The wave of anti-Chinese violence in the western United States following the Rock Springs Riot spread further, to the state of Oregon. Mobs drove Chinese workers out of small towns throughout the state in late 1885 and mid-1886. Other states reported incidents as well: As far away as Augusta, Georgia, anger was expressed against the Chinese in response to the massacre at Rock Springs. According to The New York Times, the rioting in Rock Springs fueled the desire of anti-Chinese Georgians in Augusta to air their grievances.

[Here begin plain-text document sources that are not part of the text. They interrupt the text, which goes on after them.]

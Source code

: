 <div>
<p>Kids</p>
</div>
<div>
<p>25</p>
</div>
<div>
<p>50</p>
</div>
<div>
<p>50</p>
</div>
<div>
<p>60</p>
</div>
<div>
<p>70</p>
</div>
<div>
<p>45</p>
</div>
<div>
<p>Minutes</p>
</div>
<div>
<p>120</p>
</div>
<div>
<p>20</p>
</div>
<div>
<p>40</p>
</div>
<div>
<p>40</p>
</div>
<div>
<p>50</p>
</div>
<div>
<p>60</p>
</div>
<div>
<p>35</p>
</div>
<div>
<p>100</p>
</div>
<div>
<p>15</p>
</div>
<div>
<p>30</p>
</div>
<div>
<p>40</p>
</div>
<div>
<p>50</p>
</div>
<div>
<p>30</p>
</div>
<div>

==Significance and context==
The Rock Springs massacre was seen by observers at the time, and by historians today, as one of the worst and most significant instance of anti-Chinese sentiment in the United States. The riot received widespread media coverage from publications such as The National Police Gazette and The New York Times. Among the events of anti-Chinese violence in the American west, the Rock Springs massacre is considered the most widely publicized.

Today, nearly all historians hold the view that the prime factor which contributed to the riot was race prejudice. A 1990 work on the Rock Springs massacre, written by journalist Craig Storti, marginalized the racial factor and put a stronger emphasis on the economic factors which contributed to violence. His book, Incident at Bitter Creek: The Rock Springs Massacre, was widely criticized in reviews, though Storti stated he represented the historical record as it stood. There were labor considerations that contributed to the violence in Rock Springs, though they are generally seen as less significant. The use of Chinese workers by the railroad during an 1875 strike created widespread resentment among the White miners, which continued to build until the Rock Springs massacre. Storti's book described anti-Chinese racism as "pervasive" even while downplaying its significance to the riot. The view that the Chinese refused to assimilate into American culture was held historically and still carries some weight in present-day interpretations of the historical record.

== Location ==
Camp Pilot Butte was located on the north bank of Bitter Creek, in the northwest part of the city of Rock Springs. The camp covered 5 1/2 acres (5.5 acre) of Union Pacific property; the parade ground was in the center of a present-day city block bounded by Soulsby Street on the west, Pilot Butte Avenue on the east, Bridger Avenue on the north and Elias Avenue on its south. In 1973, the area where the army post once existed was listed on the U.S. National Register of Historic Places as a historic district. At that time, there were only two remaining original structures. The two buildings were owned by the Saints Cyril and Methodius Catholic Church in Rock Springs. The buildings are no longer extant, and the property is no longer listed on the National Register. The area that was once Chinatown, just north of where Camp Pilot Butte once stood, had a public elementary school built over part of it. In general, the locations in Rock Springs associated with the massacre have been surrounded and absorbed by the city's growth.